裁判員制度導入から15年 高止まりする辞退率 審理長期化、守秘義務も影響か

国民から選ばれた裁判員が職業裁判官とともに刑事事件を審理する裁判員裁判が導入されてから21日で15年を迎えた。今年2月末までに12万人余りが裁判員や補充裁判員に選任され、計約1万6000人の被告に判決を下した。審理の長期化や候補に選ばれても辞退する割合が高止まりしているなど課題も多い。

負担大きく、7割弱が辞退

裁判員裁判では、裁判員6人と裁判官3人が殺人などの重大事件を裁く。成人年齢の引き上げで昨年からは18、19歳も選ばれるようになった。

原則、辞退できないとされる裁判員だが、実際には辞退者が多い。開始当初の21年の辞退率は53・1%だったが、その後上昇傾向が続き、令和5年では66・9%となっている。

背景には、審理期間の長期化といった裁判員への負担がある。

最高裁によると、初公判から判決までの平均実審理期間は平成21年に3・7日だったが、昨年は14・9日と4倍に。事前に争点を絞り込む公判前整理手続きの平均期間も、昨年は11・1カ月と平成21年の4倍になっている。

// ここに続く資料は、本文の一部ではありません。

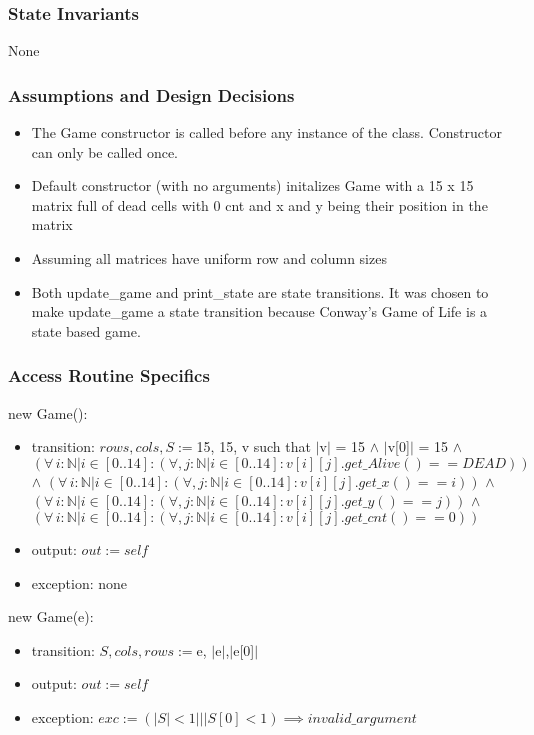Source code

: \documentclass[]{article}
\begin{document}
\subsubsection*{State Invariants}
None

\subsubsection*{Assumptions and Design Decisions}
\begin{itemize}
\item The Game constructor is called before any instance of the class. Constructor can only be called once.
\item Default constructor (with no arguments) initalizes Game with a 15 x 15 matrix full of dead cells with 0 cnt and x and y being their position in the matrix
\item Assuming all matrices have uniform row and column sizes
\item Both update\_game and print\_state are state transitions. It was chosen to make update\_game a state transition because Conway's Game of Life is a state based game.
\end{itemize}

\subsubsection*{Access Routine Specifics}
new Game():
\begin{itemize}
\item transition: $rows, cols, S := $15, 15, v such that $\vert$v$\vert$ = 15 $\land$ $\vert$v[0]$\vert$ = 15 $\land$ 
$(\forall\, i: \mathbb{N} | i \in [0..14] :
  (\forall, j: \mathbb{N} | i \in [0..14]: v[i][j].get\_Alive() == DEAD) )$ $\land$ $(\forall\, i: \mathbb{N} | i \in [0..14] :
  (\forall, j: \mathbb{N} | i \in [0..14]: v[i][j].get\_x() == i) )$ $\land$ $(\forall\, i: \mathbb{N} | i \in [0..14] :
  (\forall, j: \mathbb{N} | i \in [0..14]: v[i][j].get\_y() == j) )$ $\land$ $(\forall\, i: \mathbb{N} | i \in [0..14] :
  (\forall, j: \mathbb{N} | i \in [0..14]: v[i][j].get\_cnt() == 0) )$


\item output: $\mathit{out} := \mathit{self}$
\item exception: none
\end{itemize}

new Game(e):
\begin{itemize}
\item transition: $S, cols,rows := $e, $\vert$e$\vert$,$\vert$e[0]$\vert$

\item output: $\mathit{out} := \mathit{self}$
\item exception: $exc := (|S| < 1 || |S[0] < 1 ) \implies invalid\_argument$
\end{itemize}
\end{document}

一方、厚生労働省の昨年度の委託調査では、裁判員に休暇を認める「裁判員休暇」を導入した企業は50・4%にとどまる。「守秘義務」のある裁判員の経験が十分に共有されず、裁判員に対する社会全体の理解が十分に進んでいないとの指摘もある。

昨年度の最高裁のアンケートでは裁判員を「やってみたい」との回答は約4割にとどまったが、参加後の感想は「非常に良い」「良い」とした回答が96・5%に上った。

一般社団法人「裁判員ネット」代表理事の大城聡弁護士は「誰がどんな意見を言ったのか特定できない範囲であれば元裁判員が経験を語れるよう、守秘義務を緩和すべきだ」としている。

無罪破棄は17人

制度が始まった平成21年5月から今年2月末までの間に裁判員裁判で判決を受けた計約1万6千人の被告のうち、無罪となったのは157人。有罪率は99%で、制度開始前(平成18~20年)の職業裁判官による裁判の有罪率とほぼ同水準だ。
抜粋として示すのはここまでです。